# Triple Boot Snow Leopard - TrackBack - Seven



## shanox (13 Février 2010)

Bonjour,

je cherche actuellement à installer comme le titre l'indique TrackBack et 7 pro en supplément de snow leopard. J'ai acheté un Macbook pro 13"(2,26 GHz, 4Go RAM) en septembre dernier.

J'ai dès le début installer 7 sans aucun problème via Bootcamp. Rien ne va plus depuis que j'ai voulu installer TrackBack. J'ai lu un tuto d'installation pour Ubuntu 9.10 d'installer rEFIT, puis Windows en premier via bootcamp, puis de partitionner la partie Mac OS pour y installer Ubuntu.

Jusqu'ici aucun soucis mais quand je lance le CD de TrackBack, on m'indique que le "device" est inconnue et erreur 4333 (De mémoire, je ne me souviens plus trop).

J'arrive cependant à arriver sur le bureau pour lancer l'install.sh Je sélectionne ma partition créée auparavant puis j'installe en ext3.

à la fin de l'installation, on me demande de retirer le CD mais impossible puisque la touche "eject" n'affiche que des caractères.
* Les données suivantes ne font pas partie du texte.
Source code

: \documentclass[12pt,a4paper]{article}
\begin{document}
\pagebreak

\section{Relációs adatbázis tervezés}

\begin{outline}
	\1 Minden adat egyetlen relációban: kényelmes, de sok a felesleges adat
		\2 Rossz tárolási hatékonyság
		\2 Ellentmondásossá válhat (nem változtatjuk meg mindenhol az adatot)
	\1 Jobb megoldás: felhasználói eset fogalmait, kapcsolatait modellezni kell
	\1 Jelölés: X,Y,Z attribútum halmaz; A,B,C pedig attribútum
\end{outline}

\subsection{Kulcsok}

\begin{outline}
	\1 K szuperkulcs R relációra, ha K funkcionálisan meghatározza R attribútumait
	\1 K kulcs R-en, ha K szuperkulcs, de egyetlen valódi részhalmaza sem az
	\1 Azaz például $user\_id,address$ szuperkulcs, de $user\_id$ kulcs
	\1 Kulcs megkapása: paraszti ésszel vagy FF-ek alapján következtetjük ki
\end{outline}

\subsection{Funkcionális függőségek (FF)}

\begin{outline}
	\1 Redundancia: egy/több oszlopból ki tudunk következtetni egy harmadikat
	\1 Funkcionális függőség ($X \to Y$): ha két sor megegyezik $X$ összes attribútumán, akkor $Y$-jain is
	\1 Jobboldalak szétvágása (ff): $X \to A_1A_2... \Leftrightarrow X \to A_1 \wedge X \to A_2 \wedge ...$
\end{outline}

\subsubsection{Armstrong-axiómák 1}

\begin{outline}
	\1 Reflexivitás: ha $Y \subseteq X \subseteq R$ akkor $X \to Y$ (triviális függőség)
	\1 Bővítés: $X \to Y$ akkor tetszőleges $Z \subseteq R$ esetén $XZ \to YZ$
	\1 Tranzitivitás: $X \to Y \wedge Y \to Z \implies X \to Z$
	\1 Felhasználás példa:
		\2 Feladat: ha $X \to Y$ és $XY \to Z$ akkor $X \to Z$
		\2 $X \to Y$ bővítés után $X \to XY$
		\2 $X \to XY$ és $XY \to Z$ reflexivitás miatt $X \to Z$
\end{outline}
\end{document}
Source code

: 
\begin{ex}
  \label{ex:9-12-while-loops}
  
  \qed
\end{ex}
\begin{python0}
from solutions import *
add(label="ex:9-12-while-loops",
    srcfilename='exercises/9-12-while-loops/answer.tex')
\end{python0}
J'éteins quand même l'ordinateur puis je retire le CD au démarrage.

rEFIT me permet de voir mes 3 OS mais 7 et BT ne se lance pas et je reste fixé sur une page noire avec un tiret clignotant en haut à gauche.


Serait il possible d'avoir quelques conseils afin de pouvoir installer ces 3 OS s'il vous plait?
Est ce possible ou est ce du à une incompatibilité matérielle?

Merci beaucoup à tous ceux qui pourraient m'aider.


----------